BRIEF: The answer must be every line from the entries below that contains "values".

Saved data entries
━━━━━━

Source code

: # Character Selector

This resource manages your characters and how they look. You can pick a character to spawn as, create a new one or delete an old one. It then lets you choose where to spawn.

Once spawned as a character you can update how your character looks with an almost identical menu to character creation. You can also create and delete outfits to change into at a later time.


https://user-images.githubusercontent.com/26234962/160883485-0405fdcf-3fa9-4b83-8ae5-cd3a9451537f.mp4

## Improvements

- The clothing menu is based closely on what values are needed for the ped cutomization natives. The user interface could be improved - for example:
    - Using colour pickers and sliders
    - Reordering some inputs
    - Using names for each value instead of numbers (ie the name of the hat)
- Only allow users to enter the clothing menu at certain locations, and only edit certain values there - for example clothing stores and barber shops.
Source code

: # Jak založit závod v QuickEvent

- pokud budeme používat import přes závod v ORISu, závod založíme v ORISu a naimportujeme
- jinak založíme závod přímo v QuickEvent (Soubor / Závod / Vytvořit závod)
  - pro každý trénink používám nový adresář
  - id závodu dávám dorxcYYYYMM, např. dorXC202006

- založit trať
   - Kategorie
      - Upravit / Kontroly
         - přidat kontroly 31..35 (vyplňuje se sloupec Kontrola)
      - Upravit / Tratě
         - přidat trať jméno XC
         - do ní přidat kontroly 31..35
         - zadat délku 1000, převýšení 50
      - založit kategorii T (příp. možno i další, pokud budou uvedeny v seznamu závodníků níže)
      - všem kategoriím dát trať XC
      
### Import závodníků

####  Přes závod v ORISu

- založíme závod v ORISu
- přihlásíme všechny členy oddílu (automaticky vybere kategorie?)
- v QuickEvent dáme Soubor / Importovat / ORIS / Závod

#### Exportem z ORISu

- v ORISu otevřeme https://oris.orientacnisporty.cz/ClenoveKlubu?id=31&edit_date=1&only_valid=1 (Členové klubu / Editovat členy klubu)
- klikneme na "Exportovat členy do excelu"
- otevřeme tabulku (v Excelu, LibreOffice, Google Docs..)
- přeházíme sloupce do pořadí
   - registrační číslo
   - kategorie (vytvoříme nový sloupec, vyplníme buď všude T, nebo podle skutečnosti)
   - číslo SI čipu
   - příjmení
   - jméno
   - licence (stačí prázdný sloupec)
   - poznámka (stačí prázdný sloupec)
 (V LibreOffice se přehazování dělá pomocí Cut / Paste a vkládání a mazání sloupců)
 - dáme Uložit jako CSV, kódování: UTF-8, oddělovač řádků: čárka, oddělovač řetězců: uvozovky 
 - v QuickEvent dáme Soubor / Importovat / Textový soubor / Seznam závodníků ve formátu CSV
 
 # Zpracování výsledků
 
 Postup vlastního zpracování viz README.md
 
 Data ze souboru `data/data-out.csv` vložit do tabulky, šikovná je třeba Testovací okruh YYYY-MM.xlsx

━━━━━━

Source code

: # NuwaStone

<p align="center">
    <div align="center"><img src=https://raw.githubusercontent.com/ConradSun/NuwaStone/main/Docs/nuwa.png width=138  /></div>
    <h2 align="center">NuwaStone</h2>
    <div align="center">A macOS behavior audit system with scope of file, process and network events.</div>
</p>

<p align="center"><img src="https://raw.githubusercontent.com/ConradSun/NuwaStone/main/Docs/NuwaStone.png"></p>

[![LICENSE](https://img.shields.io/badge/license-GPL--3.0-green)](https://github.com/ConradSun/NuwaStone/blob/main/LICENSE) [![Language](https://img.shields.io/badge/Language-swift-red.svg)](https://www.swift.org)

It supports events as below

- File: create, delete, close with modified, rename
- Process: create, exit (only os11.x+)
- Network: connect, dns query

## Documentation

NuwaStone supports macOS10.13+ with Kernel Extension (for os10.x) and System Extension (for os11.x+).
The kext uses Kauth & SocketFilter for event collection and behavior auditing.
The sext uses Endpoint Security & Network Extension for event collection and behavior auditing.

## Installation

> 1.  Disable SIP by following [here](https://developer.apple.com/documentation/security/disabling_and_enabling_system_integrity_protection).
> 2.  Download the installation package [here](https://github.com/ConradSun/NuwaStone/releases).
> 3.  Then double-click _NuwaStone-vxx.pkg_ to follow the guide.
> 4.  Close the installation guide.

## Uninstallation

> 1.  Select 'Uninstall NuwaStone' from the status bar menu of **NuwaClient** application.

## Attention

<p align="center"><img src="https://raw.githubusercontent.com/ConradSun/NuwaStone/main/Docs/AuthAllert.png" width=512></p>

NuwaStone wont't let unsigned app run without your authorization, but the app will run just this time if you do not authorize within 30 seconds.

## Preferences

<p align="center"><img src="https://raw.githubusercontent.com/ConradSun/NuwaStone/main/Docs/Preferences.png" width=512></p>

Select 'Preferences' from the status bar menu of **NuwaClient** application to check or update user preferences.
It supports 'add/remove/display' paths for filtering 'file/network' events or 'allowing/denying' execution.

━━━━━━

ANSWER SPACE:
- The clothing menu is based closely on what values are needed for the ped cutomization natives. The user interface could be improved - for example:
- Only allow users to enter the clothing menu at certain locations, and only edit certain values there - for example clothing stores and barber shops.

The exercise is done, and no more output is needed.